Ele discordou dos números apontados pelo economista Mário de Lima quanto aos percentuais de esgoto tratado. Segundo Lüders, está sendo realizado levantamento da quantidade de unidades com fossa e filtro na cidade, aceito inclusive pelas agências de regulação e companhias como sistema de esgoto eficiente. “Existe, sim, a possibilidade de considerar esses números dentro do montante do que é tratado na cidade”, afirmou, citando Cambará do Sul, que utiliza exclusivamente esse método e é considerado 100% tratado, sem ter nenhuma estação de tratamento de esgoto. Ele informou que ao serem computados esses números haverá aumento considerável no percentual atual de 7,2% de Novo Hamburgo. Para ele, o Município até 2033 tem condições de atingir a meta nesse quesito, não descartando a possibilidade de PPPs futuras para se atingir os 40% necessários para se alcançar o patamar estipulado. Ele lembrou que com o advento do novo marco não há mais possibilidade de buscar principalmente nos bancos públicos financiamento para saneamento.

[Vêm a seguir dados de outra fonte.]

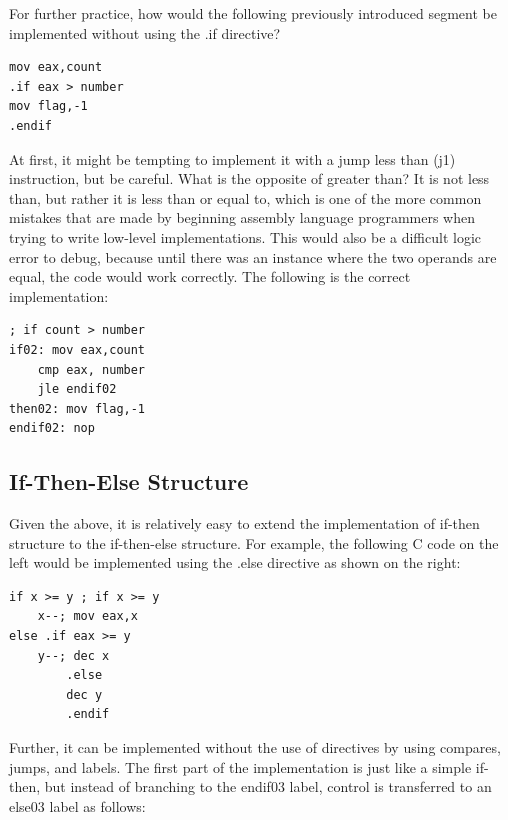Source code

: \documentclass[10pt]{book}
\begin{document}
For further practice, how would the following previously introduced segment be implemented without using the .if directive?


\begin{verbatim}
mov eax,count
.if eax > number
mov flag,-1
.endif
\end{verbatim}

At first, it might be tempting to implement it with a jump less than (j1) instruction, but be careful. What is the opposite of greater than? It is not less than, but rather it is less than or equal to, which is one of the more common mistakes that are made by beginning assembly language programmers when trying to write low-level implementations. This would also be a difficult logic error to debug, because until there was an instance where the two operands are equal, the code would work correctly. The following is the correct implementation:

\begin{verbatim}
; if count > number
if02: mov eax,count
    cmp eax, number
    jle endif02
then02: mov flag,-1
endif02: nop
\end{verbatim}

\subsection{If-Then-Else Structure}
Given the above, it is relatively easy to extend the implementation of if-then structure to the if-then-else structure. For example, the following C code on the left would be implemented using the .else directive as shown on the right:

\begin{verbatim}
if x >= y ; if x >= y
    x--; mov eax,x
else .if eax >= y
    y--; dec x
        .else
        dec y
        .endif
\end{verbatim}

Further, it can be implemented without the use of directives by using compares, jumps, and labels. The first part of the implementation is just like a simple if-then, but instead of branching to the endif03 label, control is transferred to an else03 label as follows:
\end{document}
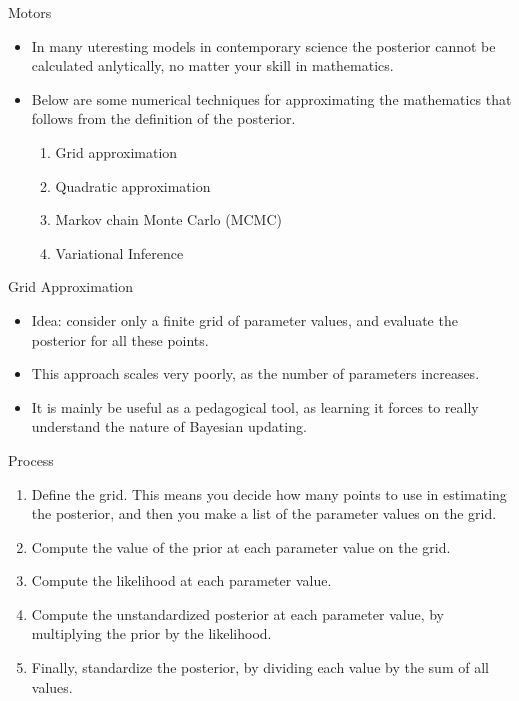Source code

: \documentclass[handout]{beamer}
\begin{document}
\begin{frame}{Motors}
\scriptsize{

\begin{itemize}
\item In many uteresting models in contemporary science the posterior cannot be calculated anlytically, no matter your
skill in mathematics.

\item Below are some numerical techniques for approximating the mathematics that follows from the definition of the posterior.

\begin{enumerate}
 \item Grid approximation
 \item Quadratic approximation
 \item Markov chain Monte Carlo (MCMC)
 \item Variational Inference
\end{enumerate}

\end{itemize}



} 
\end{frame}



\begin{frame}{Grid Approximation}
\scriptsize{

\begin{itemize}

\item Idea: consider only a finite grid of parameter values, and evaluate the posterior for all these points.


\item This approach scales very poorly, as the number of parameters increases.


\item It is mainly be useful as a pedagogical tool, as learning it forces to really understand the nature of Bayesian updating.


\end{itemize}

\begin{block}{Process}
\begin{enumerate}

  \item Define the grid. This means you decide how many points to use in estimating the posterior, and then you make a list of the parameter values on the grid.
\item Compute the value of the prior at each parameter value on the grid.
\item Compute the likelihood at each parameter value.
\item Compute the unstandardized posterior at each parameter value, by multiplying the prior by the likelihood.
\item  Finally, standardize the posterior, by dividing each value by the sum of all values.
\end{enumerate}
\end{block}

} 


\end{frame}
\end{document}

“Não é possível que a gente aceite essa condição de ter ainda esgoto a céu aberto no centro de uma cidade, como Novo Hamburgo, como São Leopoldo, como Porto Alegre. Não é razoável que em 2021 isso ainda aconteça”, declarou, comparando a uma realidade comum na Idade Média. Para resolver essa situação, destacou não haver outra alternativa sem a possibilidade de financiamento público senão buscar parceiros no mercado, havendo regulação adequada e planejamento.
Raizer falou sobre os investimentos ao longo dos últimos quatro anos e meio feitos pela Comusa e os benefícios como serviço público que a autarquia entrega à população. Ele parabenizou Lüders e servidores que tornam possível a prestação desse trabalho. Assim como os demais, declarou ser apenas o começo de um debate devido à complexidade do tema. Afirmou ter várias ressalvas à privatização e PPPs em relação ao serviço de água. "Não vamos abrir mão desse bem público facilmente, desde que isso seja muito bem regulado para que possa estar na mão da iniciativa privada. A quanto as nossas tarifas vão chegar, o quanto de social vamos conseguir entregar", questionou.
Ao voltar a tribuna, Brizola leu uma carta dos funcionários da Comusa (confira a íntegra do documento), indicando haver recursos para os investimentos futuros desde que a autarquia deixe de fazer o repasse de R$ 3 milhões para o Município para o pagamento de dívida junto à Corsan, não havendo justificativa financeira para possível privatização da autarquia.
Entre os questionamentos direcionados pelos participantes via chat, estava a indagação de Roger Machado sobre a estimativa de investimento em saneamento básico para adequar o município ao marco regulatório. Lüders respondeu tratar-se de cerca de R$ 110 milhões para se atingir 100% do esgoto tratado em Novo Hamburgo.
Ao encerrar o debate, Finck afirmou que a audiência não é para fortalecer ou indicar PPPS ou concessões, trata-se de um ciclo de inúmeros debates que serão feitos no Município. “É uma proposição do Legislativo para dar início a esses diálogos tão importantes para o futuro, não só da Comusa, mas de toda a cidade”, complementou, afirmando a importância da participação dos servidores da autarquia no próximo encontro. Sugeriu ainda que o Executivo siga essa discussão com a comunidade.
Comissões especiais
Previstas pelo Artigo 77 do Regimento Interno da Câmara, as comissões especiais do Legislativo hamburguense são constituídas para analisar matérias de relevância, podendo encaminhar a convocação de secretários municipais e diretores de autarquias, bem como promover audiência pública. Os grupos são compostos por, no mínimo, três membros, observando, sempre que possível, a proporcionalidade partidária. Com prazo determinado de encerramento, as comissões especiais são concluídas com a apresentação de relatório ou projetos de lei, resolução ou decreto legislativo.